Give the number of lines in the entries below that hold "scheduler", with no accompanying words.

Items from a dataset
━━━
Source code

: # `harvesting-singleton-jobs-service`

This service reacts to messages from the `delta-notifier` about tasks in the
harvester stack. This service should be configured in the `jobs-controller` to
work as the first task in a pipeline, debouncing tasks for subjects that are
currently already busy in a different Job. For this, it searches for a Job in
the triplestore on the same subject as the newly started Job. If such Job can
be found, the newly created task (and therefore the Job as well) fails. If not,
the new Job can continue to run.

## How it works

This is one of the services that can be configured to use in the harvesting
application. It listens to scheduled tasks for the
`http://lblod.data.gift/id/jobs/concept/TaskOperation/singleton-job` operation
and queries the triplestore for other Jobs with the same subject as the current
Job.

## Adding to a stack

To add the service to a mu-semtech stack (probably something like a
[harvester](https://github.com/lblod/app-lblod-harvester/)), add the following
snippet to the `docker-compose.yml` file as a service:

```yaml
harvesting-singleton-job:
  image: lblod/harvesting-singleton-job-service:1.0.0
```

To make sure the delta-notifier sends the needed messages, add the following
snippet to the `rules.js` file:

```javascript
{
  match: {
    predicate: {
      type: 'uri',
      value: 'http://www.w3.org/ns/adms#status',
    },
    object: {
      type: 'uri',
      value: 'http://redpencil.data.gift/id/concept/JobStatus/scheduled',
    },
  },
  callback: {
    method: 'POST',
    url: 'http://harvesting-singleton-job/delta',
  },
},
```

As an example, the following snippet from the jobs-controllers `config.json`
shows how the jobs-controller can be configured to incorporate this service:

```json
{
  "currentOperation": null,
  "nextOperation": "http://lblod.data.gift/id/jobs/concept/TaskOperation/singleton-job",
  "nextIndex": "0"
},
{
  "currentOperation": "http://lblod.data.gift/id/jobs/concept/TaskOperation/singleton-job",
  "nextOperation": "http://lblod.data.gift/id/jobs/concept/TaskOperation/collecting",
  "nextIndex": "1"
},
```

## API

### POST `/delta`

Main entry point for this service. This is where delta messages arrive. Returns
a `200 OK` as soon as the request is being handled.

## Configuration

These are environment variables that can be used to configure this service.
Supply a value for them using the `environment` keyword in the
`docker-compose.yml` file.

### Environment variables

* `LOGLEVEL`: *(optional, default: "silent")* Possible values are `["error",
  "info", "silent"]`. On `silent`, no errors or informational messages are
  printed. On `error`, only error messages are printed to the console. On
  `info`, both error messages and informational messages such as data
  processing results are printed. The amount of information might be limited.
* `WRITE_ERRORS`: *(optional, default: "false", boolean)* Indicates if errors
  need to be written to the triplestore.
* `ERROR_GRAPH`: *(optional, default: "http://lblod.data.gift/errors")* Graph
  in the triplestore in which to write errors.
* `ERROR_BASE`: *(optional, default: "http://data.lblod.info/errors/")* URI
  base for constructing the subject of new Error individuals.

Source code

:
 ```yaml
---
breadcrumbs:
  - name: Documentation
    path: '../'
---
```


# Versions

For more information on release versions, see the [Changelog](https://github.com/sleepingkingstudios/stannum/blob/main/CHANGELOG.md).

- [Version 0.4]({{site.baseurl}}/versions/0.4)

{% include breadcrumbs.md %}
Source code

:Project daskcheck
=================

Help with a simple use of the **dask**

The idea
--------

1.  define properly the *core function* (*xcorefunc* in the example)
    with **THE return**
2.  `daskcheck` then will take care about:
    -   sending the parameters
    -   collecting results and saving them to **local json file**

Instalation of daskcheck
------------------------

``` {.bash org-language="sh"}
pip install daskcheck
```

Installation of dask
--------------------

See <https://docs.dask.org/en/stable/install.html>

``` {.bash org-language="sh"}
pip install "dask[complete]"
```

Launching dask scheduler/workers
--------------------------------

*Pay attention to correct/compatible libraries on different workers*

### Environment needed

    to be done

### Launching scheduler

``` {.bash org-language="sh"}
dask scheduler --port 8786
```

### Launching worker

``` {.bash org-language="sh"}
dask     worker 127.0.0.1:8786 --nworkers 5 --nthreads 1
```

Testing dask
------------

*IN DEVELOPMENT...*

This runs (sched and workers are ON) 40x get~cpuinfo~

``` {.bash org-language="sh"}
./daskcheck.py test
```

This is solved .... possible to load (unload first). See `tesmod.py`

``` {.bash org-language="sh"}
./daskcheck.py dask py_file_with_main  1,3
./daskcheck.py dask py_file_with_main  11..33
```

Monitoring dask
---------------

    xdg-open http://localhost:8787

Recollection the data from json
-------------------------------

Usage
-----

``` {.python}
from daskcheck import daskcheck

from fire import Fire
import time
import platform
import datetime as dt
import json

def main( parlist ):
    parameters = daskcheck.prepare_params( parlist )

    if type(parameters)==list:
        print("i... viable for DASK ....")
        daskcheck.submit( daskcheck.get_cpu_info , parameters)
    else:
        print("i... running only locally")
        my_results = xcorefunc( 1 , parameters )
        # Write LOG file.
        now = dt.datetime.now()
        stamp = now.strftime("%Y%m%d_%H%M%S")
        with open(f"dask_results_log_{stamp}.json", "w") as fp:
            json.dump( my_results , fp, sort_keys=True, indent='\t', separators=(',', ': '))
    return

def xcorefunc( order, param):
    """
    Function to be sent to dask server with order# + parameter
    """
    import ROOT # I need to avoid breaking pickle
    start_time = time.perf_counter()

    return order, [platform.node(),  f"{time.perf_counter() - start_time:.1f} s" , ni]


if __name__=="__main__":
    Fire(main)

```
━━━
* Task answer *
3